How digital currency is changing the world
Stan Stalnaker
IMAGINE someone came along and granted you three wishes, all concerning the structure of money. Most people would probably scratch their head, because we don’t often think about how money could be better: it’s one of the few constructs that society does not consider ripe for constant change, upgrade and evolution.
Money, for over 600 years, has been a centrally controlled social construct, and not something entrepreneurs have had much success at tinkering with – until now. The rise of digital currencies is opening new questions about how we structure value, and that means big new opportunities for entrepreneurs, businesses and society at large.
What is money?
Firstly, what is money? While the physical stuff is issued by banks on behalf of countries, the truth is that currency and money are representations of value shared between individuals or organisations – a collective mirage we all agree exists at some value. The ‘market’ determines the density and value of this mirage.
As a record, money is just information, and a tally of value shared or stored between economic actors. If action can be converted successfully to wealth, it becomes true that our activity is a function of money, and the more activity we do, the more money we should generate.
If so, why is there unemployment? By this thinking, one’s lack of activity would generate less money, and one’s greater amount of activity would result in more money, regardless of outside factors. Instead, we seem to have things the other way around – relying on the presence of money first to guide our willingness to do or not to do actions, therefore we have unemployment.
Digital currency
The emergence of digital currency is eroding this perceived shortage of money, because it gives people and organisations new ways to create, measure, exchange and store value. Instead of working for ‘money’ in the traditional sense, we can now work for ‘value’ in new ways – gathering reputational, virtual and other values along the way, which can be exchanged for other things of value. In the emerging world, anyone can create value and everyone can exchange work for that value.

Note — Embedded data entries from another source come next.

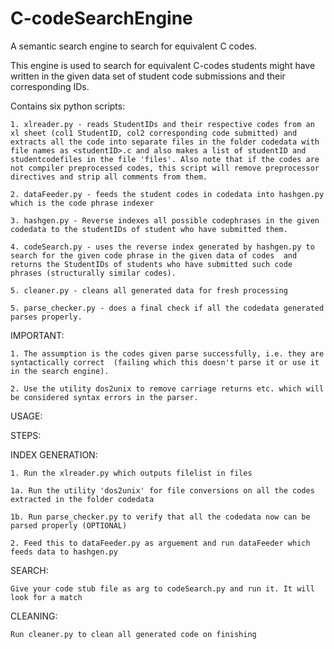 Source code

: C-codeSearchEngine
==================

A semantic search engine to search for equivalent C codes.

This engine is used to search for equivalent C-codes students might have written in the given data set of student code submissions and their corresponding IDs.

Contains six python scripts:
	
	1. xlreader.py - reads StudentIDs and their respective codes from an xl sheet (col1 StudentID, col2 corresponding code submitted) and extracts all the code into separate files in the folder codedata with file names as <studentID>.c and also makes a list of studentID and studentcodefiles in the file 'files'. Also note that if the codes are not compiler preprocessed codes, this script will remove preprocessor directives and strip all comments from them. 

	2. dataFeeder.py - feeds the student codes in codedata into hashgen.py which is the code phrase indexer

	3. hashgen.py - Reverse indexes all possible codephrases in the given codedata to the studentIDs of student who have submitted them.

	4. codeSearch.py - uses the reverse index generated by hashgen.py to search for the given code phrase in the given data of codes  and returns the StudentIDs of students who have submitted such code phrases (structurally similar codes).
	
	5. cleaner.py - cleans all generated data for fresh processing

	5. parse_checker.py - does a final check if all the codedata generated parses properly.

IMPORTANT: 

	1. The assumption is the codes given parse successfully, i.e. they are syntactically correct  (failing which this doesn't parse it or use it in the search engine).

	2. Use the utility dos2unix to remove carriage returns etc. which will be considered syntax errors in the parser.

USAGE:

STEPS:

INDEX GENERATION:

	1. Run the xlreader.py which outputs filelist in files

	1a. Run the utility 'dos2unix' for file conversions on all the codes extracted in the folder codedata

	1b. Run parse_checker.py to verify that all the codedata now can be parsed properly (OPTIONAL)

	2. Feed this to dataFeeder.py as arguement and run dataFeeder which feeds data to hashgen.py

SEARCH:
	
	Give your code stub file as arg to codeSearch.py and run it. It will look for a match

CLEANING:

	Run cleaner.py to clean all generated code on finishing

Digital currency is a form of value that exists online, largely in gaming systems like Linden Lab, World of Warcraft, Facebook, Zynga and many others. Because the value and size of these digital gaming and exchange economies are growing fast, more and more people are evaluating the world of digital currency as a serious means of kick-starting activity outside of the Internet.
Yes, digital currencies are migrating to the real world, and the result is greater choice, more opportunity, and a sea change in how we perceive and use money as a whole.
Introducing Ven
This matters because society desperately needs new solutions for the problems we collectively face. Different groups have different priorities, and the new thinking around how we architect better exchange systems is creating fascinating results, and many questions.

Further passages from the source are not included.